My opinion on the topic:

  1. The exposure of Aave v2 Ethereum to CRV is too big, there should not be much doubt about it.
  2. There is not much reason to think that the big position of CRV is trying to execute anything against Aave. It is from a long-term user, who historically has been actively maintaining his collateralization. Even these days, checking on-chain activity is clear that he is trying to de-risk positions.
    Additionally, Curve is a pretty active project, with a big ecosystem around. It is not something measurable but sounds ridiculous for its founder (with huge exposure to it) to look for a liquidation.
  3. Market is how it is at the moment, and still, the HF is at acceptable levels. Obviously, the sheer size of the position is what creates the risk, but only looking at that is simplistic.
  4. Talking about how risk should have been controlled before, calling out some mechanisms of Aave v2 gives close to zero value. That is a conversation to have in parallel, but the effort now should be simply de-risking if desirable.
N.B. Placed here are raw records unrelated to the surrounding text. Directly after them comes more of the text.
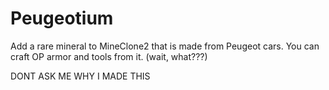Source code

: # Peugeotium

Add a rare mineral to MineClone2 that is made from Peugeot cars. You can craft OP armor and tools from it. (wait, what???)

DONT ASK ME WHY I MADE THIS
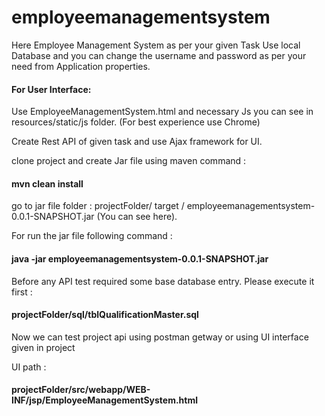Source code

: # employeemanagementsystem

Here Employee Management System as per your given Task 
Use local Database and you can  change the username and password as per your need from Application properties.


#### For User Interface:

Use EmployeeManagementSystem.html and necessary Js you can see in resources/static/js folder.
(For best experience use Chrome)

Create Rest API of given task and use Ajax framework for UI.

clone project and create Jar file using maven command :

#### mvn clean install

go to jar file folder : projectFolder/ target / employeemanagementsystem-0.0.1-SNAPSHOT.jar (You can see here).

For run the jar file following command : 

#### java -jar employeemanagementsystem-0.0.1-SNAPSHOT.jar

Before any API test required some base database entry. Please execute it first :

#### projectFolder/sql/tblQualificationMaster.sql

Now we can test project api using postman getway or using UI interface given in project 

UI path : 

#### projectFolder/src/webapp/WEB-INF/jsp/EmployeeManagementSystem.html

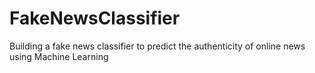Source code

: # FakeNewsClassifier
Building a fake news classifier to predict the authenticity of online news using Machine Learning
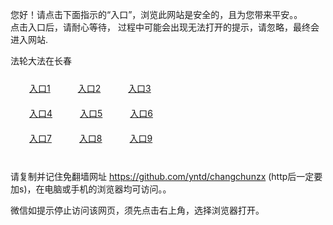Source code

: 您好！请点击下面指示的“入口”，浏览此网站是安全的，且为您带来平安。。 <br/>
点击入口后，请耐心等待， 过程中可能会出现无法打开的提示，请忽略，最终会进入网站. </br>

法轮大法在长春<br/>
<div style="padding:10px"><a style="margin:20px" target="_blank" href="https://d3h41fr5bmln4l.cloudfront.net/2Qpsp?jclvttnj" id="ccLink1" rel="nofollow">入口1</a> <a target="_blank" style="margin:20px" href="https://d3qgv650e4qbyi.cloudfront.net/2Qpsp?jqwkrlb" id="ccLink2" rel="nofollow">入口2</a> <a style="margin:20px" target="_blank" href="https://d1dlr7jila4kln.cloudfront.net/2Qpsp?gfnxhc" id="ccLink3" rel="nofollow">入口3</a></div>

<div style="padding:10px" ><a style="margin:20px" target="_blank" href="https://d3h41fr5bmln4l.cloudfront.net/2Qpsp?jclvttnj" id="ccLink4" rel="nofollow">入口4</a> <a style="margin:20px" href="https://d3qgv650e4qbyi.cloudfront.net/2Qpsp?jqwkrlb" target="_blank" id="ccLink5" rel="nofollow">入口5</a> <a style="margin:20px" href="https://d1dlr7jila4kln.cloudfront.net/2Qpsp?gfnxhc" target="_blank" id="ccLink6" rel="nofollow">入口6</a></div>

<div style="padding:10px"><a style="margin:20px" target="_blank" href="https://d3h41fr5bmln4l.cloudfront.net/2Qpsp?jclvttnj" id="ccLink7" rel="nofollow">入口7</a> <a style="margin:20px" href="https://d3qgv650e4qbyi.cloudfront.net/2Qpsp?jqwkrlb" target="_blank" id="ccLink8" rel="nofollow">入口8</a> <a style="margin:20px" target="_blank" href="https://d1dlr7jila4kln.cloudfront.net/2Qpsp?gfnxhc" id="ccLink9" rel="nofollow">入口9</a></div>

<br/>



请复制并记住免翻墙网址 https://github.com/yntd/changchunzx (http后一定要加s)，在电脑或手机的浏览器均可访问。。<br/>

微信如提示停止访问该网页，须先点击右上角，选择浏览器打开。
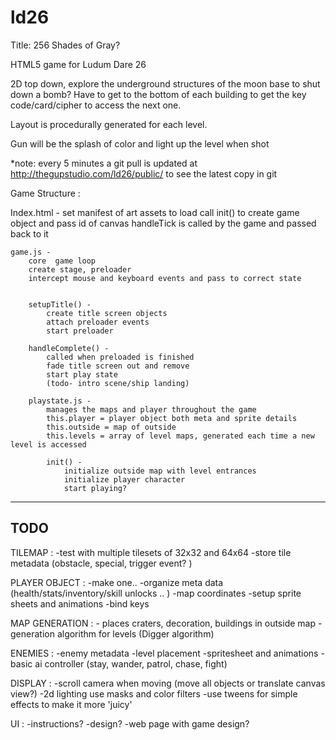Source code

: ld26 
====

Title: 256 Shades of Gray?

HTML5 game for Ludum Dare 26

2D top down, explore the underground structures of the moon base to shut down a bomb? Have to get to the bottom of each building to get the key code/card/cipher to access the next one.

Layout is procedurally generated for each level. 

Gun will be the splash of color and light up the level when shot


*note: every 5 minutes a git pull is updated at http://thegupstudio.com/ld26/public/ to see the latest copy in git

Game Structure :


Index.html - 
	set manifest of art assets to load
	call init() to create game object and pass id of canvas
	handleTick is called by the game and passed back to it

	game.js -
		core  game loop
		create stage, preloader
		intercept mouse and keyboard events and pass to correct state


		setupTitle() - 
			create title screen objects
			attach preloader events
			start preloader

		handleComplete() -
			called when preloaded is finished
			fade title screen out and remove
			start play state
			(todo- intro scene/ship landing)

		playstate.js -
			manages the maps and player throughout the game
			this.player = player object both meta and sprite details
			this.outside = map of outside
			this.levels = array of level maps, generated each time a new level is accessed

			init() -
				initialize outside map with level entrances
				initialize player character
				start playing?


----------------
TODO
-----------------

TILEMAP :
	-test with multiple tilesets of 32x32 and 64x64
	-store tile metadata (obstacle, special, trigger event? )

PLAYER OBJECT :
	-make one..
	-organize meta data (health/stats/inventory/skill unlocks .. )
	-map coordinates
	-setup sprite sheets and animations
	-bind keys

MAP GENERATION :
	- places craters, decoration, buildings in outside map
	- generation algorithm for levels (Digger algorithm)

ENEMIES :
	-enemy metadata
	-level placement
	-spritesheet and animations
	-basic ai controller (stay, wander, patrol, chase, fight)


DISPLAY :
	-scroll camera when moving (move all objects or translate canvas view?)
	-2d lighting use masks and color filters
	-use tweens for simple effects to make it more 'juicy'


UI :
	-instructions?
	-design? 
	-web page with game design?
Regarding the proposed actions (and submitted AIP from @Gauntlet):

  • Freezing CRV on v2. The exposure to CRV collateral is too high on Aave v2, that is clear. But there is not really any mechanism to reduce (fast) that without a debt ceiling.
    Let’s assume the CRV position goes close to liquidation. At that point, the user can mobilize non-CRV funds to repay or refill CRV. Considering the current size of CRV in his positions, seems remote he has a meaningful % of it available to refill. That means that the additional exposure from that potential refilling will not really change much negatively to Aave, but can make a bit of difference in the user protecting his position.
    But if CRV gets frozen, he will not be able to refill.
    So AGAINST freezing.

  • LTV to 0 on Aave v2. LTV is a soft protection on Aave v2, with only Liquidation Threshold affecting Health Factor and influencing on the liquidation price. Changing LTV to 0 will disable new borrowings by average users, but doesn’t really change anything at the core.
    Fundamentally, feels just correct for CRV to not have additional borrowings associated, but in my opinion, makes not much difference.
    So ABSTAIN on LTV 0.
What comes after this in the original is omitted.